Надо вам сказать, что и на меня почему-то нападала тоска, когда приходила Машенька. Семья вспоминалась: жена, ребятишки. Так и тосковали мы с ней вдвоем. От тоски она и курить научилась. Бывало, скручу ей цигарку, она сама залепит и пускает дым в окошко. Но только много ей тосковать не было времени. Дня через три после меня привезли в нашу палатку танкиста. Этот танкист был ранен в позвонки, и у него начисто отнялись ноги. Раздражительный был человек и во сне страшно скрипел зубами. Бывало, кричит Машеньке: «Что сидишь над душой! Уходи отсюда! — Она уходит, а он опять кричит: — Куда она ушла? Где она? Иди сюда! Сядь!». Боялась она его, как огня, но все-таки вела себя терпеливо, понимала, что в таком положении можно и не то крикнуть. Скоро ему стало легче, и он стал подолгу разговаривать с Машенькой и, когда разговаривал, держал ее за руку, словно боялся, что она убежит.
Однажды, когда он уснул, Машенька подошла ко мне и спросила:
— Как вы думаете, Степан Иванович, правда, он немного похож на Колю?
— Немного, говорю, похож.
Она подумала и спросила:
— А не примет он за намек, если я ему на тумбочку букет поставлю? Как вы думаете, Степан Иванович?
Но букет поставить не успела — рано утром танкиста переправили в тыловой госпиталь.
И когда его клали на носилки, Машенька стояла рядом и говорила военврачу второго ранга:
— Куда же вы его?.. Он же больной совсем…

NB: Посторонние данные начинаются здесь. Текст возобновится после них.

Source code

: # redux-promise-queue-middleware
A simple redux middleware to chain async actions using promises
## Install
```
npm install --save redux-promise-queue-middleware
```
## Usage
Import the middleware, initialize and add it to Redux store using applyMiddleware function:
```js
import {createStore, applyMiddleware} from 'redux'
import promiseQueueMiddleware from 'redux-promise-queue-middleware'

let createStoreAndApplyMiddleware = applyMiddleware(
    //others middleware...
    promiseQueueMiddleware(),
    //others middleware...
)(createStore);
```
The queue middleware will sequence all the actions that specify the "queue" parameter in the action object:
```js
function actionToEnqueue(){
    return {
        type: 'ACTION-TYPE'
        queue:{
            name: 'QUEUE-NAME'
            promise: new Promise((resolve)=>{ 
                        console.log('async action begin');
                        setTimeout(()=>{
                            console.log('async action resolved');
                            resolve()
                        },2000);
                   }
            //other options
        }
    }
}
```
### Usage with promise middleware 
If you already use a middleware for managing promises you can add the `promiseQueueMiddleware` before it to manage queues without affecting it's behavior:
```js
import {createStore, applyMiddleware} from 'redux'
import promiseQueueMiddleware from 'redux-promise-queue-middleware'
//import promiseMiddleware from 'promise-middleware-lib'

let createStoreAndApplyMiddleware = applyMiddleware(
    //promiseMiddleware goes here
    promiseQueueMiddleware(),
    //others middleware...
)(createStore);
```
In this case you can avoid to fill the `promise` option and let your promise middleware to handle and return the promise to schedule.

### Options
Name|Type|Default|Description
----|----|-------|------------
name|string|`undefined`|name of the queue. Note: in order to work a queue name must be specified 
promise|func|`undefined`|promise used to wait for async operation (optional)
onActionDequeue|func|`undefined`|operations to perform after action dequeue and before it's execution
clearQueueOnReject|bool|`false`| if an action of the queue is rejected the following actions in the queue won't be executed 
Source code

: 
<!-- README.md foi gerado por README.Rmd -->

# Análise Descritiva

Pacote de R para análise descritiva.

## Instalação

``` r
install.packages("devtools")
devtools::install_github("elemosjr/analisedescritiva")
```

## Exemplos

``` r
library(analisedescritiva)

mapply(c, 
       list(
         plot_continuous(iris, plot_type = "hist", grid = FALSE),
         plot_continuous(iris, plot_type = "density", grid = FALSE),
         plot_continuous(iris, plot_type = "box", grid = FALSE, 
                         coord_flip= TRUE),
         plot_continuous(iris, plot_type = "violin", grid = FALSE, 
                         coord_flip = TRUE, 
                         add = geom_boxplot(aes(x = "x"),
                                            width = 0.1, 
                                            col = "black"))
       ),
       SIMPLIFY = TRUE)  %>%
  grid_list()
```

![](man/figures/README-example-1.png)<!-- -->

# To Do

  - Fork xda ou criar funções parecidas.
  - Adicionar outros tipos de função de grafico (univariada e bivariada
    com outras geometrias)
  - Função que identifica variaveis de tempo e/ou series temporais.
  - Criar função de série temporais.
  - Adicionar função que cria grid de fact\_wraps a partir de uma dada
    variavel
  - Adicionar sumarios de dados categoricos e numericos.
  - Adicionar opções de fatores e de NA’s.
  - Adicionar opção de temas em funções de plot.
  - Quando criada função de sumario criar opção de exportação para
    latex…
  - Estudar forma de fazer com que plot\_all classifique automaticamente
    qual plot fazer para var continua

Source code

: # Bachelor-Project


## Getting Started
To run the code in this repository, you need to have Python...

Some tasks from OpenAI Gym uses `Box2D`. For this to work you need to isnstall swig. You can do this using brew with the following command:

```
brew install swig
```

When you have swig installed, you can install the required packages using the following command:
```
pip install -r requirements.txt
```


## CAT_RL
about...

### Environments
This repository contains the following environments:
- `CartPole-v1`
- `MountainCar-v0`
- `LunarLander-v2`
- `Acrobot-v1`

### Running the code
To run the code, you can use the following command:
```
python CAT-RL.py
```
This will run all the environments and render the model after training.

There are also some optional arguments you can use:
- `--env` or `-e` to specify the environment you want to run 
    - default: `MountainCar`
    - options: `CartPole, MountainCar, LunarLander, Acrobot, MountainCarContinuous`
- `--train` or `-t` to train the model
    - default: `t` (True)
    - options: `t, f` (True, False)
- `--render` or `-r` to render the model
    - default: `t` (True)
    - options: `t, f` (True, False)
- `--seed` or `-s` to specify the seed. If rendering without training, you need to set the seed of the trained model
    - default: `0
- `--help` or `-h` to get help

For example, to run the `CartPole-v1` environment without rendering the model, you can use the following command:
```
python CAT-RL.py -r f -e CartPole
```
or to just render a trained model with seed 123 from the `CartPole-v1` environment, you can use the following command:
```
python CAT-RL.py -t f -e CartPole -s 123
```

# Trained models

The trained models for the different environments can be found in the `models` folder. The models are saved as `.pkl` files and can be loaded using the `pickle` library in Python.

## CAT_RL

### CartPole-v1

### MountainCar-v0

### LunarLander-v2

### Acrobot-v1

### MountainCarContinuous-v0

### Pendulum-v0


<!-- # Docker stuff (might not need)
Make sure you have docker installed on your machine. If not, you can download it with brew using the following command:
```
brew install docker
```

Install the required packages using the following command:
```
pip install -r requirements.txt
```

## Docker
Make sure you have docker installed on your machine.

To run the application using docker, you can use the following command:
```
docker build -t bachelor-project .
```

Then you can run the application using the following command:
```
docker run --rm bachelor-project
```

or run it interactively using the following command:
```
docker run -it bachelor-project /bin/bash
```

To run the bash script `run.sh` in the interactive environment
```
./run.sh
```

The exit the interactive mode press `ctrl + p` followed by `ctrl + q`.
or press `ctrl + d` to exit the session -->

Но ее никто не слушал — санитары делали свое дело.
После того как увозили раненого, Машенька всегда расстраивалась и сердилась на военврача второго ранга.
— Бесчувственный, — говорила она, и в глазах ее показывались слезы. — Еще совсем слабый человек, а он его отправляет в тыловой госпиталь. Небось с Героем Советского Союза возился целую неделю, а этому и трех дней не дал полежать. Разве так можно? Они все хорошие. Раз кровь на войне проливали — значит, герои. Правда, Степан Иванович?
Я пробовал защищать военврача — он чудеса творил в госпитале, — но у меня ничего не получалось.
Особенно рассердилась Машенька, когда увозили от нас сержанта из какой-то артиллерийской части. Из этого сержанта вытащили девять осколков, и он ослабел до того, что не мог согнать с носа муху. Вдобавок ко всему он был контужен и оглох начисто. Из-за своей глухоты говорил медленно и тяжело, как будто шел по неверному льду и щупал ногами, куда легче ступить. И когда говорил, все время спрашивал: «Слышишь меня?». Совсем этот сержант растерялся и упал духом.